MsJaneAusten · 28/02/2018 07:00

I don’t even clear my own path! It’s always seemed like an unnecessary faff!

I did haul sandbags all over the place when neighbours’ houses were at risk of flooding as that actually needed doing though.

Lovesagin · 28/02/2018 07:03

Consider the very real possibility that your ndn didn't see you clearing your path, and move on.

And well done on your achievement! When I'm in excruciating pain I wimp out and stop what I'm doing so i dont make it worse :)

Valentinesfart · 28/02/2018 08:46

This whole thread seems the sort of passive agressive thing you might expect from a parent martyring themselves.

Oh that's fine darling, if you can't come round I'll just clear the path myself. I know how busy you are. Do you mind if I put you down on my emergency bracelet as next of kin though? Just in case I happen to fall down. You know how it is with older people, we're always falling. Osteo and all that.

But if you had it from neighbour as well! Shock

NewYearNewMe18 · 28/02/2018 09:00

perhaps I am just old school but when I was able bodied, and lived in another house, I always cleared my elderly neighbour’s path. IMHO thats what good neighbours do.

I would agree with you OP but only IF you need your path clear eg you are house bound, and the path is a danger to you. But I wouldn't be clearing it to give the postman easy access.

But as you got past your severe disability and managed to clear it yourself in 45 mins, well done! lets hope the PIP/ESA/DLA assessor wasn't watching

UserSnoozer · 28/02/2018 09:06

If I've done my path, I'm not then going to come back outside when I have no idea you're doing yours to ask if u want me to do it. Did your neighbor know your husband was away? Did YOU offer to do your neighbors path first thing?

anxious2017 · 28/02/2018 09:10

But as you got past your severe disability and managed to clear it yourself in 45 mins, well done! lets hope the PIP/ESA/DLA assessor wasn't watching

That's what I was thinking. I've not long been through the PIP assessment process and they would have laughed me out of the door if I said I could shovel snow. It was a battle to get it as it is, and I'm mostly bedridden at the moment. Bizarre.

frogsoup · 28/02/2018 09:12

If you are the kind of person who moans constantly about nobody having any manners nowadays and how superior your own upbringing was, then people will feel less inclined to help you, as a rule, than if you were non-judgemental, kind and optimistic about human nature. I'd certainly think to clear an elderly neighbours path if I was doing mine, but if they were miserable, moany and self-righteous then the chances are rather low that I'd act on the impulse!
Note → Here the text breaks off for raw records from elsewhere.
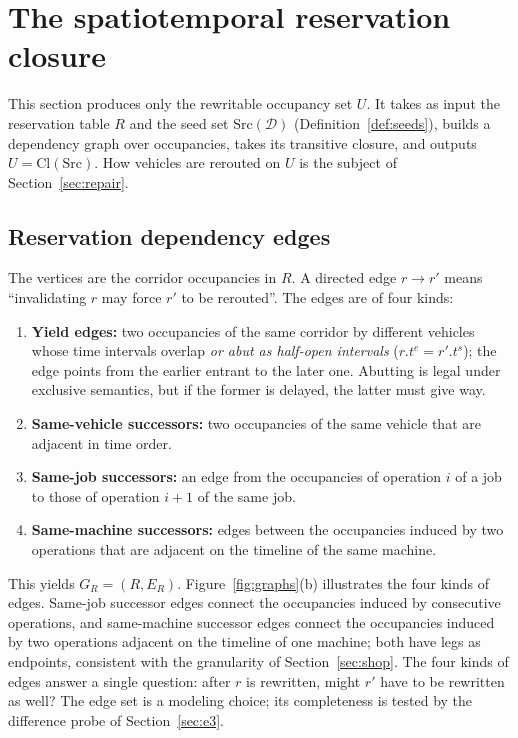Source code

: \section{The spatiotemporal reservation closure}
\label{sec:strc}

This section produces only the rewritable occupancy set \(U\). It takes as input the reservation table \(R\) and the seed set \(\mathrm{Src}(\mathcal{D})\)
(Definition~\ref{def:seeds}), builds a dependency graph over occupancies, takes its transitive closure, and outputs \(U=\mathrm{Cl}(\mathrm{Src})\).
How vehicles are rerouted on \(U\) is the subject of Section~\ref{sec:repair}.

\subsection{Reservation dependency edges}
\label{sec:closure_def}

\begin{definition}
\label{def:dep}
The vertices are the corridor occupancies in \(R\). A directed edge \(r\to r'\) means ``invalidating \(r\) may force \(r'\) to be rerouted''. The edges are of four kinds:
\begin{enumerate}[leftmargin=1.4em,itemsep=0.15em]
\item \textbf{Yield edges:} two occupancies of the same corridor by different vehicles whose time intervals overlap \emph{or abut as half-open intervals}
(\(r.t^e=r'.t^s\)); the edge points from the earlier entrant to the later one. Abutting is legal under exclusive semantics, but if the former is delayed, the latter must give way.
\item \textbf{Same-vehicle successors:} two occupancies of the same vehicle that are adjacent in time order.
\item \textbf{Same-job successors:} an edge from the occupancies of operation \(i\) of a job to those of operation \(i+1\) of the same job.
\item \textbf{Same-machine successors:} edges between the occupancies induced by two operations that are adjacent on the timeline of the same machine.
\end{enumerate}
This yields \(G_R=(R,E_R)\).
Figure~\ref{fig:graphs}(b) illustrates the four kinds of edges. Same-job successor edges connect the occupancies induced by consecutive operations,
and same-machine successor edges connect the occupancies induced by two operations adjacent on the timeline of one machine;
both have legs as endpoints, consistent with the granularity of Section~\ref{sec:shop}.
The four kinds of edges answer a single question: after \(r\) is rewritten, might \(r'\) have to be rewritten as well?
The edge set is a modeling choice; its completeness is tested by the difference probe of Section~\ref{sec:e3}.
\end{definition}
Dcdfcdfc · 28/02/2018 09:18

Don't be so silly OP, having aDH is relevant to the thread even if he is away. Unless you told the NDN your DH was away then they would surely assume he would be clearing the path.

Birdshitbridgegotme · 28/02/2018 09:18

If your ndn saw u trying to clear the path then yes I would hope they would offer help as i would.but, if they didn't see you and you expect them to knock and ask then I would say yabu

Redpony1 · 28/02/2018 09:20

I wouldn't even notice if my neighbour was out clearing their path and it wouldn't cross my mind to clear my own path, nevermind someone elses!
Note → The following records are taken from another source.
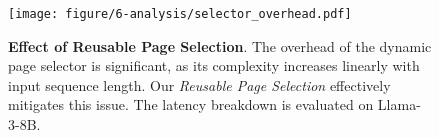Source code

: \begin{figure}[t]
    \centering
    \texttt{[image: figure/6-analysis/selector\_overhead.pdf]}
    \caption{\textbf{Effect of Reusable Page Selection}. The overhead of the dynamic page selector is significant, as its complexity increases linearly with input sequence length. Our \textit{Reusable Page Selection} effectively mitigates this issue. The latency breakdown is evaluated on Llama-3-8B.} 
    \label{fig:ana:selector_overhead}
\end{figure}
Annechristmas · 28/02/2018 09:21

You sound really unhappy and angry but you're being angry with the wrong people (your neighbours and the posters on here). I've just looked at your previous posts since you mentioned them and on a post from a week or so ago you have a daughter who lives at home.

daughters who are young women (one still at home

I think you need to take out your anger at the person who lives with you and hasn't helped you clear the path. Unless she is disabled as well of course. Or away.